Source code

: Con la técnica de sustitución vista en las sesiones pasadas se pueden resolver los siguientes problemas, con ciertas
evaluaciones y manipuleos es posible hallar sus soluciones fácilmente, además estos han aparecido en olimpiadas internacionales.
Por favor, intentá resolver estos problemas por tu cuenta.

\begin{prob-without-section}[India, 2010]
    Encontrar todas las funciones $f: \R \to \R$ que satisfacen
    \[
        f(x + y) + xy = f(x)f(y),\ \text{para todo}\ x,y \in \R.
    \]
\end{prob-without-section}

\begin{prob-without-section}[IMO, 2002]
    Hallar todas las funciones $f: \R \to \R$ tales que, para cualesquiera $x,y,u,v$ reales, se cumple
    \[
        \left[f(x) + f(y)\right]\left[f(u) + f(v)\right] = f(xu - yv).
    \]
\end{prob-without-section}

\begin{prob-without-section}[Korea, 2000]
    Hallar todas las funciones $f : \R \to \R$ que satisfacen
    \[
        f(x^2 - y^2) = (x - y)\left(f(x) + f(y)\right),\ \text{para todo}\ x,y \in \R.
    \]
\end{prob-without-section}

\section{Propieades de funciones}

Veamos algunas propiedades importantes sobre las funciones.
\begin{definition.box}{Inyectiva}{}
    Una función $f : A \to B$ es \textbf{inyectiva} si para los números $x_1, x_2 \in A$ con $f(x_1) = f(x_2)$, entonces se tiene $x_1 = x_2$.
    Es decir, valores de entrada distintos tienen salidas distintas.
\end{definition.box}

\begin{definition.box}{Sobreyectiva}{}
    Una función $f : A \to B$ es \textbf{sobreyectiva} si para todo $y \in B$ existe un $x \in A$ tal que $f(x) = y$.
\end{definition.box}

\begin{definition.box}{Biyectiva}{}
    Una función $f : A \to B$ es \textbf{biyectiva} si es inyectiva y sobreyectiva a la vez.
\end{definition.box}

- _TRY IT_
Reproduce every line from the listing above that holds the word "begin".

- _EXERCISE OUTPUT_
\begin{prob-without-section}[India, 2010]
\begin{prob-without-section}[IMO, 2002]
\begin{prob-without-section}[Korea, 2000]
\begin{definition.box}{Inyectiva}{}
\begin{definition.box}{Sobreyectiva}{}
\begin{definition.box}{Biyectiva}{}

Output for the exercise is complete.